The minister believes the rebels should come to the meeting as rational parties: They should not focus on how to seize power and run the country, but, instead, they should think about the preservation of a “united, territorially integral and secular country.”

“I do not exclude [the possibility] that the armed opposition — if it is not acting based on extremist, terrorist views — could be represented, which President Bashar Assad also mentioned,” ITAR-TASS quoted Lavrov as saying during a speech, which was given at a press conference following talks with Ekmeleddin Ihsanoglu, the secretary general of the Organization of Islamic Cooperation.

The Geneva-2 international conference is scheduled for mid-November. However, this date may be postponed, as the formation of the opposition delegation may require more time.

Munzer Makhos, representative of the National Coalition for Syrian Revolutionary and Opposition Forces (NCSROF) in Europe, informed Interfax that the core of the delegation could be formed by NCSROF. However, it would also include representatives of other opposition groups, as well as the Kurds.

The question about the head of the delegation has not been raised yet, but Makhos suggests that, if the opposition intends to participate, it will be headed either by the leader of NCSROF, Ahmad Jarba, or by one of his assistants.

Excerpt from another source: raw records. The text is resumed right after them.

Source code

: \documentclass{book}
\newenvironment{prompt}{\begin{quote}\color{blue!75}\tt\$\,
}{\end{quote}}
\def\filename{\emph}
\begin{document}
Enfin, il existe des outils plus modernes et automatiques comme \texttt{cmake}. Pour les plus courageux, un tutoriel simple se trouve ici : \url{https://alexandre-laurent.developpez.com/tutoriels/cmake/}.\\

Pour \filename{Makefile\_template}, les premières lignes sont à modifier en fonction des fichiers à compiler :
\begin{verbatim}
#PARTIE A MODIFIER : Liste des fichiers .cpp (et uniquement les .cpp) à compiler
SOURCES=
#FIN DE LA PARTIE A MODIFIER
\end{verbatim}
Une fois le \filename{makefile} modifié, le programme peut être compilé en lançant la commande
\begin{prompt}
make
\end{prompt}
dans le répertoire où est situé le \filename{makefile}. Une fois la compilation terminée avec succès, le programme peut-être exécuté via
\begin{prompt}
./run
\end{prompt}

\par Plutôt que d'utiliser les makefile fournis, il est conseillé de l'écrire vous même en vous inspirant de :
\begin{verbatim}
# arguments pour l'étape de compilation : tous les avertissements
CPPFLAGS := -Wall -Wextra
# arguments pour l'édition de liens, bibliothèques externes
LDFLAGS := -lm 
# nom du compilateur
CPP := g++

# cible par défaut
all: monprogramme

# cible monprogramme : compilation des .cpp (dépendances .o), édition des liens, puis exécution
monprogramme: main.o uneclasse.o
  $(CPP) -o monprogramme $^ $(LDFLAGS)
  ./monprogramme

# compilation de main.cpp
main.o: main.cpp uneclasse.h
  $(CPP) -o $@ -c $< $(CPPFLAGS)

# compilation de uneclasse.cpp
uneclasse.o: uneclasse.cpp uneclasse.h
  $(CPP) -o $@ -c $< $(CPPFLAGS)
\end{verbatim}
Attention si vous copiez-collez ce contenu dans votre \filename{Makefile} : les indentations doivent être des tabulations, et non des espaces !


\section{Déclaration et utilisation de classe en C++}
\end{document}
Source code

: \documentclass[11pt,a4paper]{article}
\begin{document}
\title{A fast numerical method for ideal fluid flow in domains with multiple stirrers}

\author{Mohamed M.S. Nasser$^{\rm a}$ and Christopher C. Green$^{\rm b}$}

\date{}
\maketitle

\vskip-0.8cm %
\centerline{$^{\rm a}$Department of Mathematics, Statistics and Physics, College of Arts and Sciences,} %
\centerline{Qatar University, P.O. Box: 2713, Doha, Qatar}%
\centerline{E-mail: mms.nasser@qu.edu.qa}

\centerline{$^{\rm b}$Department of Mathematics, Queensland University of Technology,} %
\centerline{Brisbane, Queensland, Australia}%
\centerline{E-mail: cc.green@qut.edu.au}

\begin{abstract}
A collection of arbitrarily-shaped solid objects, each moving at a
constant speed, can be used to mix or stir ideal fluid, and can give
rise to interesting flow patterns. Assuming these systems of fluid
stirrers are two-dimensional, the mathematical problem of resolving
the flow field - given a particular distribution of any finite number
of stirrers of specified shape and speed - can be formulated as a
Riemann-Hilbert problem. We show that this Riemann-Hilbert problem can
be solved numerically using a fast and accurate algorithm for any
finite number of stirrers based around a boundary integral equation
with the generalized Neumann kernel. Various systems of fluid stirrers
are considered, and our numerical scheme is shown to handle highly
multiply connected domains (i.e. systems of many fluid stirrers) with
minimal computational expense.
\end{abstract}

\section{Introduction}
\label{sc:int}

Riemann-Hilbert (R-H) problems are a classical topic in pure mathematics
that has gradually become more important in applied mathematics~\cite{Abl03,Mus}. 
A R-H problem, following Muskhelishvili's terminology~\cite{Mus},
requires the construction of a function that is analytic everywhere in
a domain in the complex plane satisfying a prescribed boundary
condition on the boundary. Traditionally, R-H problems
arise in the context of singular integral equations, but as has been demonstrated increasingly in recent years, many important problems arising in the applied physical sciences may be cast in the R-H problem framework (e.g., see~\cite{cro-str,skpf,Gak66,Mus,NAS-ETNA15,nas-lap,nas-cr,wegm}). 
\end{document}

Lavrov, though, doubts if Western countries can prepare their representatives by mid-November, according to Reuters. Speaking at a press conference in Moscow, the Russian foreign minister also did not fail to recall that U.N. experts, who visited sites of poison gas attacks in Syria twice, had not visited the vicinity of Aleppo.

According to the conclusion of Russian experts, sarin was used near Aleppo on March 19, and the poison was manufactured in makeshift conditions. A substance of the same origin and more concentrated was used in attacks on Aug. 21. Meanwhile, the U.N. group has completed its work and is returning to New York.

“The episode on August 21 was not the only one that should be investigated by the commission headed by Oka Selstrem. We want to know whether the report will be complete or incomplete, as the commission did not have time to visit all the sites. Let us wait to see what the report says,” said Lavrov.

The foreign minister promised that, in any case, Russia would be demanding a search for those people responsible for the March episode.

Russia’s proactive stand on the Syrian issue is connected with a desire to “fill the vacuum” that has formed in the Middle East after the revolutions of the “Arab Spring” and the withdrawal of U.S. troops from Iraq, according to The Washington Post.

“The behavior of Russia in the region is due to many reasons, but the main among these is Moscow's intention of emphasizing the indispensable role of the Russian state in the world, especially against the background of American helplessness,” InoPressa reported, quoting the newspaper.

“Obama said that he does not consider the Middle East and the conflict in Syria as a sphere of competition with Russia. ‘The Cold War is over,’ he said in his speech at the U.N. last week. However, it is doubtful that Russia is just as determined not to compete with the U.S. in this strategically important region,” The Washington Post wrote, with reference to opinions of Arab analysts.